Adjusted EBITDA is a non-GAAP profit metric determined by the discretionary add-backs dictated by a company’s management team. While many add-backs are broadly accepted, such as restructuring fees and one-time litigation settlements, there is much debate surrounding the proper treatment of items such as stock-based compensation.
How to Calculate Adjusted EBITDA?
Companies are required to file financial statements in accordance with accrual accounting rules that are called Generally Accepted Accounting Principles (GAAP). GAAP gives you some leeway about which expenses you can capitalize (like PP&E) and which you expense (like advertising expenses), but for the most part, you are bound to a rigid set of rules for presenting financial statements.
The problem with this rigidity is that accrual accounting has its shortcomings.

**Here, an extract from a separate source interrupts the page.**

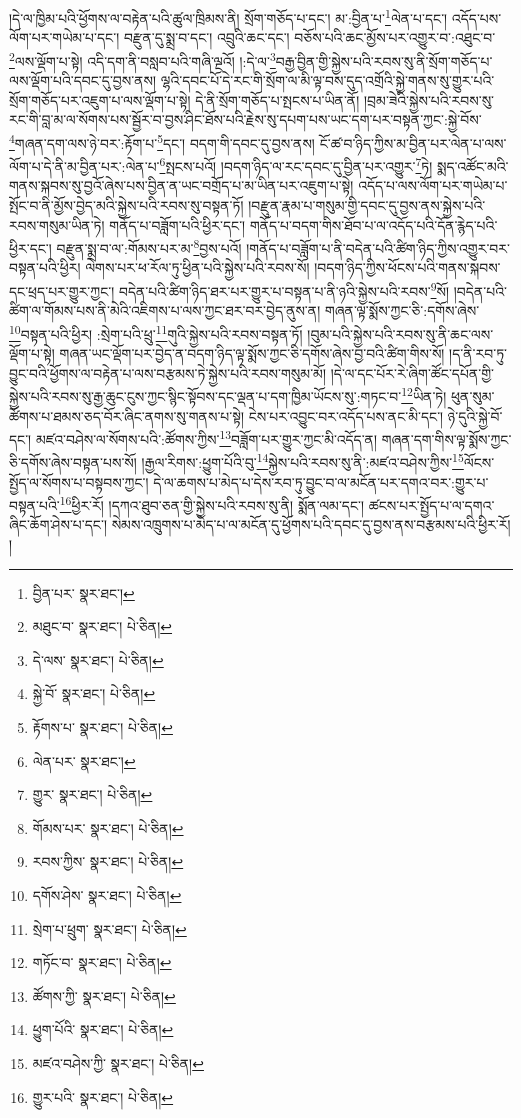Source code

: །དེ་ལ་ཁྱིམ་པའི་ཕྱོགས་ལ་བརྟེན་པའི་ཚུལ་ཁྲིམས་ནི། སྲོག་གཅོད་པ་དང་། མ་:བྱིན་པ་\footnote{བྱིན་པར་  སྣར་ཐང་། }ལེན་པ་དང་། འདོད་པས་ལོག་པར་གཡེམ་པ་དང་། བརྫུན་དུ་སྨྲ་བ་དང་། འབྲུའི་ཆང་དང་། བཅོས་པའི་ཆང་མྱོས་པར་འགྱུར་བ་:འཐུང་བ་\footnote{མཐུང་བ་  སྣར་ཐང་།  པེ་ཅིན། }ལས་ལྡོག་པ་སྟེ། འདི་དག་ནི་བསླབ་པའི་གཞི་ལྔའོ། །:དེ་ལ་\footnote{དེ་ལས་  སྣར་ཐང་།  པེ་ཅིན། }བརྒྱ་བྱིན་གྱི་སྐྱེས་པའི་རབས་སུ་ནི་སྲོག་གཅོད་པ་ལས་ལྡོག་པའི་དབང་དུ་བྱས་ནས། ལྷའི་དབང་པོ་དེ་རང་གི་སྲོག་ལ་མི་ལྟ་བས་དུད་འགྲོའི་སྐྱེ་གནས་སུ་གྱུར་པའི་སྲོག་གཅོད་པར་འཇུག་པ་ལས་ལྡོག་པ་སྟེ། དེ་ནི་སྲོག་གཅོད་པ་སྤངས་པ་ཡིན་ནོ། །བྲམ་ཟེའི་སྐྱེས་པའི་རབས་སུ་རང་གི་བླ་མ་ལ་སོགས་པས་སྦྱོར་བ་བྱས་ཤིང་ཐོས་པའི་རྗེས་སུ་དཔག་པས་ཡང་དག་པར་བསྟན་ཀྱང་:སྐྱེ་བོས་\footnote{སྐྱེ་བོ་  སྣར་ཐང་།  པེ་ཅིན། }གཞན་དག་ལས་ཉེ་བར་:རྟོག་པ་\footnote{རྟོགས་པ་  སྣར་ཐང་།  པེ་ཅིན། }དང་། བདག་གི་དབང་དུ་བྱས་ནས། ངོ་ཚ་བ་ཉིད་ཀྱིས་མ་བྱིན་པར་ལེན་པ་ལས་ལོག་པ་དེ་ནི་མ་བྱིན་པར་:ལེན་པ་\footnote{ལེན་པར་  སྣར་ཐང་། }སྤངས་པའོ། །བདག་ཉིད་ལ་རང་དབང་དུ་བྱིན་པར་འགྱུར་\footnote{གྱུར་  སྣར་ཐང་།  པེ་ཅིན། }ཏེ། སྨད་འཚོང་མའི་གནས་སྐབས་སུ་བྱའོ་ཞེས་པས་བྱིན་ན་ཡང་བགྲོད་པ་མ་ཡིན་པར་འཇུག་པ་སྟེ། འདོད་པ་ལས་ལོག་པར་གཡེམ་པ་སྤོང་བ་ནི་མྱོས་བྱེད་མའི་སྐྱེས་པའི་རབས་སུ་བསྟན་ཏོ། །བརྫུན་རྣམ་པ་གསུམ་གྱི་དབང་དུ་བྱས་ནས་སྐྱེས་པའི་རབས་གསུམ་ཡིན་ཏེ། གནོད་པ་བཟློག་པའི་ཕྱིར་དང་། གནོད་པ་བདག་གིས་ཐོབ་པ་ལ་འདོད་པའི་དོན་རྙེད་པའི་ཕྱིར་དང་། བརྫུན་སྨྲ་བ་ལ་:གོམས་པར་མ་\footnote{གོམས་པར་  སྣར་ཐང་།  པེ་ཅིན། }བྱས་པའོ། །གནོད་པ་བཟློག་པ་ནི་བདེན་པའི་ཚིག་ཉིད་ཀྱིས་འགྱུར་བར་བསྟན་པའི་ཕྱིར། ལེགས་པར་ཕ་རོལ་ཏུ་ཕྱིན་པའི་སྐྱེས་པའི་རབས་སོ། །བདག་ཉིད་ཀྱིས་ཕོངས་པའི་གནས་སྐབས་དང་ཕྲད་པར་གྱུར་ཀྱང་། བདེན་པའི་ཚིག་ཉིད་ཐར་པར་གྱུར་པ་བསྟན་པ་ནི་ཉའི་སྐྱེས་པའི་རབས་\footnote{རབས་ཀྱིས་  སྣར་ཐང་།  པེ་ཅིན། }སོ། །བདེན་པའི་ཚིག་ལ་གོམས་པས་ནི་མེའི་འཇིགས་པ་ལས་ཀྱང་ཐར་བར་བྱེད་ནུས་ན། གཞན་ལྟ་སྨོས་ཀྱང་ཅི་:དགོས་ཞེས་\footnote{དགོས་ཤེས་  སྣར་ཐང་།  པེ་ཅིན། }བསྟན་པའི་ཕྱིར། :སྲེག་པའི་ཕྲུ་\footnote{སྲེག་པ་ཕྲུག་  སྣར་ཐང་།  པེ་ཅིན། }གུའི་སྐྱེས་པའི་རབས་བསྟན་ཏོ། །བུམ་པའི་སྐྱེས་པའི་རབས་སུ་ནི་ཆང་ལས་ལྡོག་པ་སྟེ། གཞན་ཡང་ལྡོག་པར་བྱེད་ན་བདག་ཉིད་ལྟ་སྨོས་ཀྱང་ཅི་དགོས་ཞེས་བྱ་བའི་ཚིག་གིས་སོ། །ད་ནི་རབ་ཏུ་བྱུང་བའི་ཕྱོགས་ལ་བརྟེན་པ་ལས་བརྩམས་ཏེ་སྐྱེས་པའི་རབས་གསུམ་མོ། །དེ་ལ་དང་པོར་རེ་ཞིག་ཚོང་དཔོན་གྱི་སྐྱེས་པའི་རབས་སུ་རྒྱ་ཆུང་ངུས་ཀྱང་སྙིང་སྟོབས་དང་ལྡན་པ་དག་ཁྱིམ་ཡོངས་སུ་:གཏང་བ་\footnote{གཏོང་བ་  སྣར་ཐང་།  པེ་ཅིན། }ཡིན་ཏེ། ཕུན་སུམ་ཚོགས་པ་ཐམས་ཅད་བོར་ཞིང་ནགས་སུ་གནས་པ་སྟེ། ངེས་པར་འབྱུང་བར་འདོད་པས་ནང་མི་དང་། ཉེ་དུའི་སྐྱེ་བོ་དང་། མཛའ་བཤེས་ལ་སོགས་པའི་:ཚོགས་ཀྱིས་\footnote{ཚོགས་ཀྱི་  སྣར་ཐང་།  པེ་ཅིན། }བཟློག་པར་གྱུར་ཀྱང་མི་འདོད་ན། གཞན་དག་གིས་ལྟ་སྨོས་ཀྱང་ཅི་དགོས་ཞེས་བསྟན་པས་སོ། །རྒྱལ་རིགས་:ཕྱུག་པོའི་བུ་\footnote{ཕྱུག་པོའི་  སྣར་ཐང་།  པེ་ཅིན། }སྐྱེས་པའི་རབས་སུ་ནི་:མཛའ་བཤེས་ཀྱིས་\footnote{མཛའ་བཤེས་ཀྱི་  སྣར་ཐང་།  པེ་ཅིན། }ལོངས་སྤྱོད་ལ་སོགས་པ་བསྟབས་ཀྱང་། དེ་ལ་ཆགས་པ་མེད་པ་དེས་རབ་ཏུ་བྱུང་བ་ལ་མངོན་པར་དགའ་བར་:གྱུར་པ་བསྟན་པའི་\footnote{གྱུར་པའི་  སྣར་ཐང་།  པེ་ཅིན། }ཕྱིར་རོ། །དཀའ་ཐུབ་ཅན་གྱི་སྐྱེས་པའི་རབས་སུ་ནི། སྨོན་ལམ་དང་། ཚངས་པར་སྤྱོད་པ་ལ་དགའ་ཞིང་ཆོག་ཤེས་པ་དང་། སེམས་འཁྲུགས་པ་མེད་པ་ལ་མངོན་དུ་ཕྱོགས་པའི་དབང་དུ་བྱས་ནས་བརྩམས་པའི་ཕྱིར་རོ། །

For example, two identical companies might show vastly different net incomes simply because the depreciation & amortization (D&A) expense (an expense that reduces net income) is estimated in different ways: Say the first company assigned a 10-year useful life to its assets while the other assigned 20 years – the 20-year assumption would lead to a higher net income figure.

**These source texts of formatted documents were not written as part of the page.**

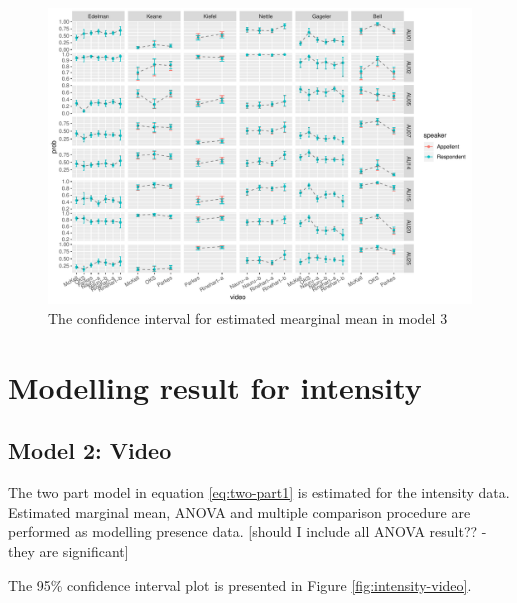 \documentclass{monashthesis}
\begin{document}
\begin{figure}

{\centering \includegraphics[width=1\linewidth]{figures/model3-plot-1} 

}

\caption{The confidence interval for estimated mearginal mean in model 3}\label{fig:model3-plot}
\end{figure}

\newpage

\hypertarget{modelling-result-for-intensity}{%
\section{Modelling result for intensity}\label{modelling-result-for-intensity}}

\hypertarget{model-2-video-2}{%
\subsection{Model 2: Video}\label{model-2-video-2}}

The two part model in equation \ref{eq:two-part1} is estimated for the intensity data. Estimated marginal mean, ANOVA and multiple comparison procedure are performed as modelling presence data. {[}should I include all ANOVA result?? - they are significant{]}

The 95\% confidence interval plot is presented in Figure \ref{fig:intensity-video}.
\end{document}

Since the two companies are identical, and it is simply a management assumption that is distorting the net income line, many analysts adjust net income to ignore expenses like D&A that distort the picture of “true” profitability. These adjustments are called “non-GAAP” adjustments, and they are supposed to cure certain issues accrual accounting presents.
The most common “non-GAAP” metric of profitability is EBITDA (pronounced “ee-bit-duh”). It used to simply mean “earnings before interest, taxes, depreciation & amortization.” The idea was to give analysts a way to compare across companies irrespective of leverage (hence the removal of interest expense), taxes (where various deductions and different jurisdictions can distort seeing “core operating performance”), and D&A. When used correctly, EBITDA as a measure of profits has some real benefits. But it also has several drawbacks and is often misused. And that’s before analysts started shoving even more adjustments into it, like stock based compensation, gains and losses, etc.

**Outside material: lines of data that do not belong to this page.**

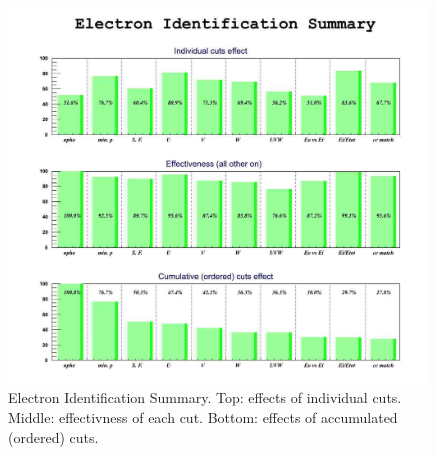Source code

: \vspace{0.6cm}
\begin{figure}[hb]
  \centering
		\includegraphics[width=0.99\textwidth]{img/epidsummary.jpg}
		\caption{Electron Identification Summary. Top: effects of individual cuts.
		         Middle: effectivness of each cut.
               Bottom: effects of accumulated (ordered) cuts.}
 		\label{fig:epidsummary}
\end{figure}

Adjusted EBITDA: Examples of Normalization Adjustments
No universal standard applies to EBITDA since it is non-GAAP. Companies love using it because they can publish “adjusted EBITDA” figures that remove a variety of expenses from net income, distracting analysts from ugly net income figures and instead focusing on beautiful, consistent, and growing adjusted EBITDA results.
Why Does Adjusted EBITDA Matter?
At the end of the day, companies aren’t hiding anything – the net income and adjustment detail is all there – these disclosures are just supplements to GAAP results. So what’s the big deal? It turns out that many financial analysts often just accept this data without sufficient scrutiny.
For example, investment bankers generally take a company’s financial disclosures at face value. When investment bankers present valuation summaries to clients in pitch books and fairness opinions, the EBITDA used is almost always exactly what the company said it was.
Sell side equity research analysts are a little more skeptical of the numbers (they are, after all, paid to make correct calls about stock performance), but typically accept the EBITDA that the company provides and argue for perhaps a slightly lower multiple / valuation because the company has lower “earnings quality.”
Lastly, investors – the people who actually put their money where their mouth is, should be the ones who are really skeptical, and for better or worse, many (but not all) still regularly rely on company disclosures for screening opportunities and when performing comps analysis.